» **EXERCISE DETAILS**
From the entries below, pull out each line where "Example" appears.

» **MATERIAL TO PROCESS**
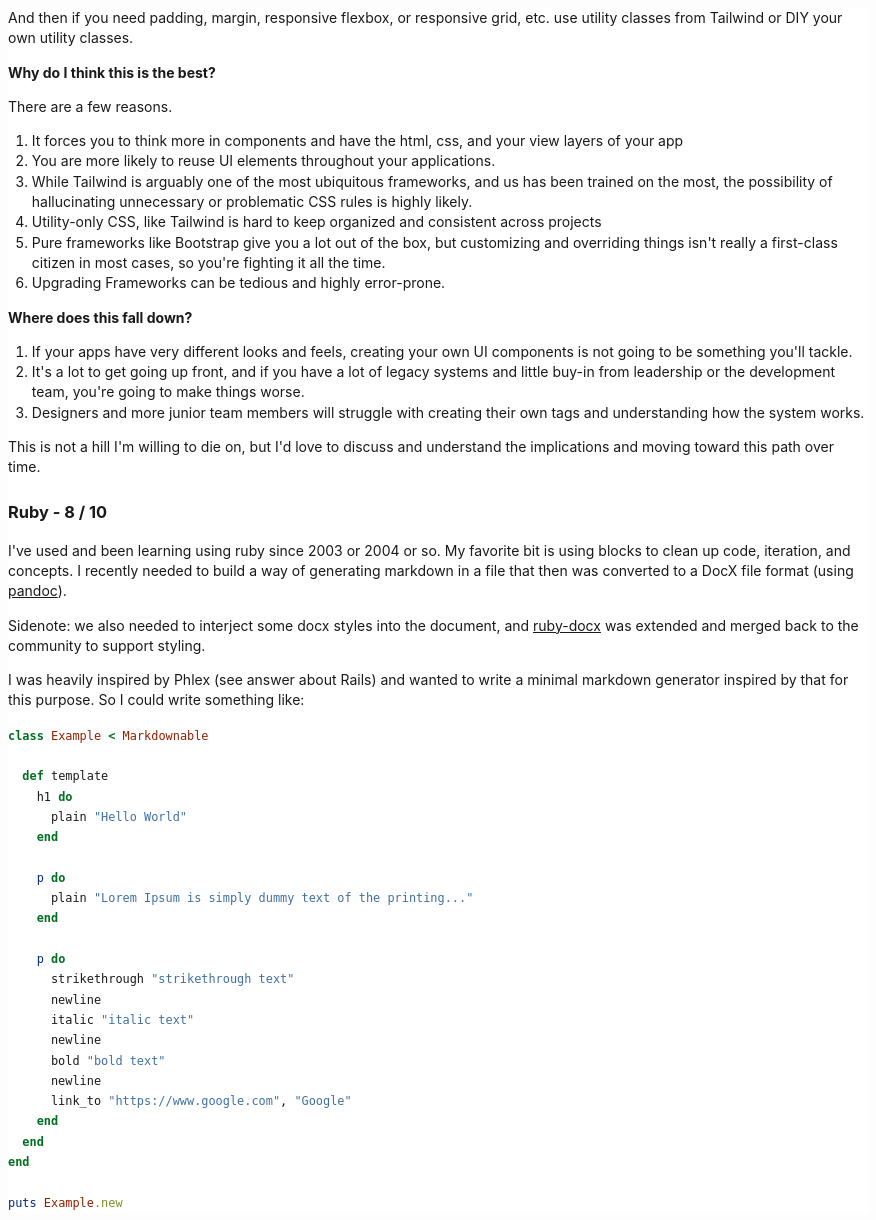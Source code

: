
 ```css
```

And then if you need padding, margin, responsive flexbox, or responsive grid, etc. use utility classes from Tailwind or DIY your own utility classes.

**Why do I think this is the best?**

There are a few reasons.

1. It forces you to think more in components and have the html, css, and your view layers of your app
2. You are more likely to reuse UI elements throughout your applications.
3. While Tailwind is arguably one of the most ubiquitous frameworks, and us has been trained on the most, the possibility of hallucinating unnecessary or problematic CSS rules is highly likely.
4. Utility-only CSS, like Tailwind is hard to keep organized and consistent across projects
5. Pure frameworks like Bootstrap give you a lot out of the box, but customizing and overriding things isn't really a first-class citizen in most cases, so you're fighting it all the time.
6. Upgrading Frameworks can be tedious and highly error-prone.

**Where does this fall down?**

1. If your apps have very different looks and feels, creating your own UI components is not going to be something you'll tackle.
2. It's a lot to get going up front, and if you have a lot of legacy systems and little buy-in from leadership or the development team, you're going to make things worse.
3. Designers and more junior team members will struggle with creating their own tags and understanding how the system works.

This is not a hill I'm willing to die on, but I'd love to discuss and understand the implications and moving toward this path over time.

### Ruby - 8 / 10

I've used and been learning using ruby since 2003 or 2004 or so. My favorite bit is using blocks to clean up code, iteration, and concepts. I recently needed to build a way of generating markdown in a file that then was converted to a DocX file format (using [pandoc](https://pandoc.org/)).

Sidenote: we also needed to interject some docx styles into the document, and [ruby-docx](https://github.com/ruby-docx/docx) was extended and merged back to the community to support styling.

I was heavily inspired by Phlex (see answer about Rails) and wanted to write a minimal markdown generator inspired by that for this purpose. So I could write something like:

```ruby
class Example < Markdownable

  def template
    h1 do
      plain "Hello World"
    end

    p do
      plain "Lorem Ipsum is simply dummy text of the printing..."
    end

    p do
      strikethrough "strikethrough text"
      newline
      italic "italic text"
      newline
      bold "bold text"
      newline
      link_to "https://www.google.com", "Google"
    end
  end
end

puts Example.new
```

» **ANSWER FOR THE TASK**
class Example < Markdownable
puts Example.new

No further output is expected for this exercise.